* **Records to process**:
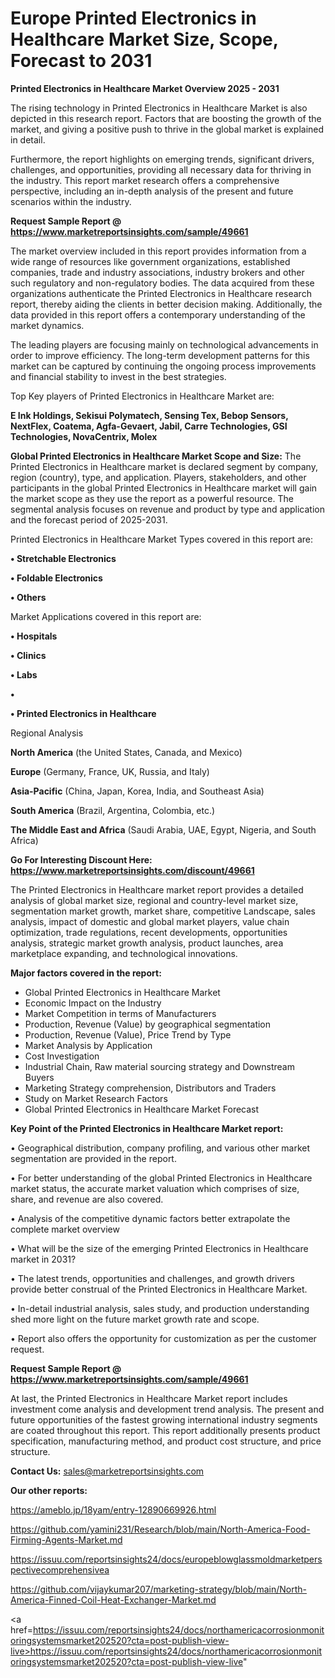 # Europe Printed Electronics in Healthcare Market Size, Scope, Forecast to 2031

<Strong> Printed Electronics in Healthcare Market Overview 2025 - 2031</strong>

The rising technology in Printed Electronics in Healthcare Market is also depicted in this research report. Factors that are boosting the growth of the market, and giving a positive push to thrive in the global market is explained in detail.

Furthermore, the report highlights on emerging trends, significant drivers, challenges, and opportunities, providing all necessary data for thriving in the industry. This report market research offers a comprehensive perspective, including an in-depth analysis of the present and future scenarios within the industry.

<strong>Request Sample Report @ <a href=https://www.marketreportsinsights.com/sample/49661>https://www.marketreportsinsights.com/sample/49661</a></strong>

The market overview included in this report provides information from a wide range of resources like government organizations, established companies, trade and industry associations, industry brokers and other such regulatory and non-regulatory bodies. The data acquired from these organizations authenticate the Printed Electronics in Healthcare research report, thereby aiding the clients in better decision making. Additionally, the data provided in this report offers a contemporary understanding of the market dynamics.

The leading players are focusing mainly on technological advancements in order to improve efficiency. The long-term development patterns for this market can be captured by continuing the ongoing process improvements and financial stability to invest in the best strategies.

Top Key players of Printed Electronics in Healthcare Market are:

<strong>E Ink Holdings, Sekisui Polymatech, Sensing Tex, Bebop Sensors, NextFlex, Coatema, Agfa-Gevaert, Jabil, Carre Technologies, GSI Technologies, NovaCentrix, Molex</strong>

<strong><b>Global Printed Electronics in Healthcare Market Scope and Size:</b></strong>
The Printed Electronics in Healthcare market is declared segment by company, region (country), type, and application. Players, stakeholders, and other participants in the global Printed Electronics in Healthcare market will gain the market scope as they use the report as a powerful resource. The segmental analysis focuses on revenue and product by type and application and the forecast period of 2025-2031.

Printed Electronics in Healthcare Market Types covered in this report are:

<strong>•  Stretchable Electronics

•  Foldable Electronics

•  Others</strong>

Market Applications covered in this report are:

<strong>•  Hospitals

•  Clinics

•  Labs

•  

•  Printed Electronics in Healthcare</strong> 

Regional Analysis

<strong>North America</strong> (the United States, Canada, and Mexico)

<strong>Europe</strong> (Germany, France, UK, Russia, and Italy)

<strong>Asia-Pacific</strong> (China, Japan, Korea, India, and Southeast Asia)

<strong>South America</strong> (Brazil, Argentina, Colombia, etc.)

<strong>The Middle East and Africa</strong> (Saudi Arabia, UAE, Egypt, Nigeria, and South Africa)

<strong>Go For Interesting Discount Here: <a href=https://www.marketreportsinsights.com/discount/49661>https://www.marketreportsinsights.com/discount/49661</a></strong>

The Printed Electronics in Healthcare market report provides a detailed analysis of global market size, regional and country-level market size, segmentation market growth, market share, competitive Landscape, sales analysis, impact of domestic and global market players, value chain optimization, trade regulations, recent developments, opportunities analysis, strategic market growth analysis, product launches, area marketplace expanding, and technological innovations.

<strong><b>Major factors covered in the report:</b></strong>
<ul>
  <li>Global Printed Electronics in Healthcare Market </li>
  <li>Economic Impact on the Industry</li>
  <li>Market Competition in terms of Manufacturers</li>
  <li>Production, Revenue (Value) by geographical segmentation</li>
  <li>Production, Revenue (Value), Price Trend by Type</li>
  <li>Market Analysis by Application</li>
  <li>Cost Investigation</li>
  <li>Industrial Chain, Raw material sourcing strategy and Downstream Buyers</li>
  <li>Marketing Strategy comprehension, Distributors and Traders</li>
  <li>Study on Market Research Factors</li>
  <li>Global Printed Electronics in Healthcare Market Forecast</li>
</ul>

<strong><b>Key Point of the Printed Electronics in Healthcare Market report:</b></strong>

• Geographical distribution, company profiling, and various other market segmentation are provided in the report.

• For better understanding of the global Printed Electronics in Healthcare market status, the accurate market valuation which comprises of size, share, and revenue are also covered.

• Analysis of the competitive dynamic factors better extrapolate the complete market overview

• What will be the size of the emerging Printed Electronics in Healthcare market in 2031?

• The latest trends, opportunities and challenges, and growth drivers provide better construal of the Printed Electronics in Healthcare Market.

• In-detail industrial analysis, sales study, and production understanding shed more light on the future market growth rate and scope.

• Report also offers the opportunity for customization as per the customer request.

<strong>Request Sample Report @ <a href=https://www.marketreportsinsights.com/sample/49661>https://www.marketreportsinsights.com/sample/49661</a></strong>

At last, the Printed Electronics in Healthcare Market report includes investment come analysis and development trend analysis. The present and future opportunities of the fastest growing international industry segments are coated throughout this report. This report additionally presents product specification, manufacturing method, and product cost structure, and price structure.

<strong>Contact Us:</strong>
sales@marketreportsinsights.com

<strong>Our other reports:</strong>

<a href=https://ameblo.jp/18yam/entry-12890669926.html>https://ameblo.jp/18yam/entry-12890669926.html</a>

<a href=https://github.com/yamini231/Research/blob/main/North-America-Food-Firming-Agents-Market.md>https://github.com/yamini231/Research/blob/main/North-America-Food-Firming-Agents-Market.md</a>

<a href=https://issuu.com/reportsinsights24/docs/europeblowglassmoldmarketperspectivecomprehensivea>https://issuu.com/reportsinsights24/docs/europeblowglassmoldmarketperspectivecomprehensivea</a>

<a href=https://github.com/vijaykumar207/marketing-strategy/blob/main/North-America-Finned-Coil-Heat-Exchanger-Market.md>https://github.com/vijaykumar207/marketing-strategy/blob/main/North-America-Finned-Coil-Heat-Exchanger-Market.md</a>

<a href=https://issuu.com/reportsinsights24/docs/northamericacorrosionmonitoringsystemsmarket202520?cta=post-publish-view-live>https://issuu.com/reportsinsights24/docs/northamericacorrosionmonitoringsystemsmarket202520?cta=post-publish-view-live</a>"
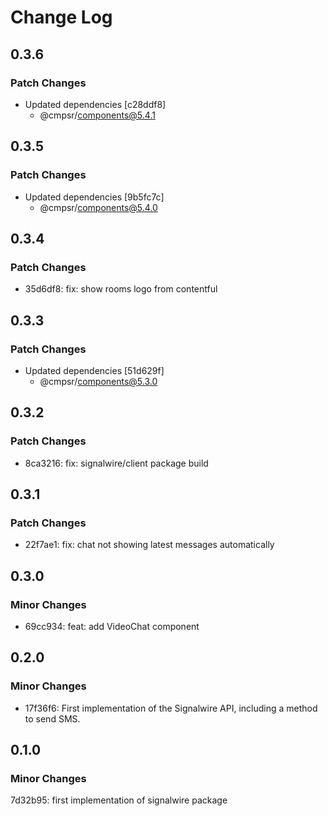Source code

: # Change Log

## 0.3.6

### Patch Changes

- Updated dependencies [c28ddf8]
  - @cmpsr/components@5.4.1

## 0.3.5

### Patch Changes

- Updated dependencies [9b5fc7c]
  - @cmpsr/components@5.4.0

## 0.3.4

### Patch Changes

- 35d6df8: fix: show rooms logo from contentful

## 0.3.3

### Patch Changes

- Updated dependencies [51d629f]
  - @cmpsr/components@5.3.0

## 0.3.2

### Patch Changes

- 8ca3216: fix: signalwire/client package build

## 0.3.1

### Patch Changes

- 22f7ae1: fix: chat not showing latest messages automatically

## 0.3.0

### Minor Changes

- 69cc934: feat: add VideoChat component

## 0.2.0

### Minor Changes

- 17f36f6: First implementation of the Signalwire API, including a method to send SMS.

## 0.1.0

### Minor Changes

7d32b95: first implementation of signalwire package
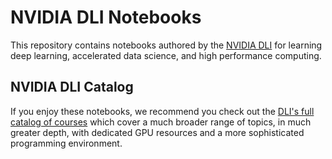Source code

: # NVIDIA DLI Notebooks

This repository contains notebooks authored by the [NVIDIA DLI](https://nvidia.com/dli) for learning deep learning, accelerated data science, and high performance computing.

## NVIDIA DLI Catalog

If you enjoy these notebooks, we recommend you check out the [DLI's full catalog of courses](nvidia.com/dli) which cover a much broader range of topics, in much greater depth, with dedicated GPU resources and a more sophisticated programming environment.
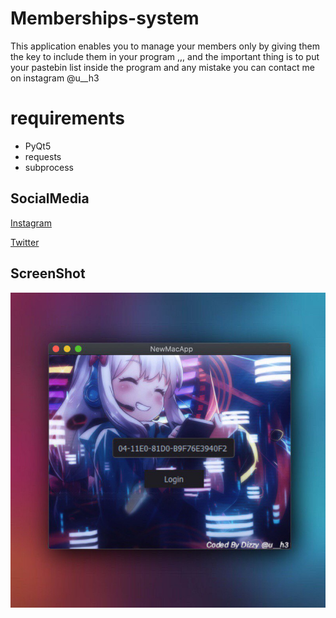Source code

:# Memberships-system
This application enables you to manage your members only by giving them the key to include them in your program ,,, and the important thing is to put your pastebin list inside the program and any mistake you can contact me on instagram @u__h3


# requirements
* PyQt5
* requests
* subprocess

## SocialMedia
[Instagram](https://www.instagram.com/u__h3/)

[Twitter](https://twitter.com/Dizzy22)


## ScreenShot
![alt text](https://github.com/Dizzy5/Memberships-System/blob/master/avatar.jpg)
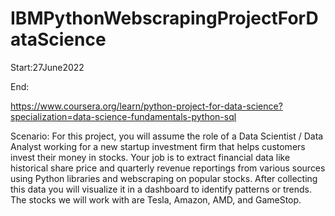 # IBMPythonWebscrapingProjectForDataScience

Start:27June2022

End:

https://www.coursera.org/learn/python-project-for-data-science?specialization=data-science-fundamentals-python-sql

Scenario:
For this project, you will assume the role of a Data Scientist / Data Analyst working for a new startup investment firm that helps customers invest their money in stocks. Your job is to extract financial data like historical share price and quarterly revenue reportings from various sources using Python libraries and webscraping on popular stocks. After collecting this data you will visualize it in a dashboard to identify patterns or trends. The stocks we will work with are Tesla, Amazon, AMD, and GameStop.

* **Directions for this task**:
Every line of the data above that includes "Memberships" should be listed.

* **Response to the task**:
:# Memberships-system
![alt text](https://github.com/Dizzy5/Memberships-System/blob/master/avatar.jpg)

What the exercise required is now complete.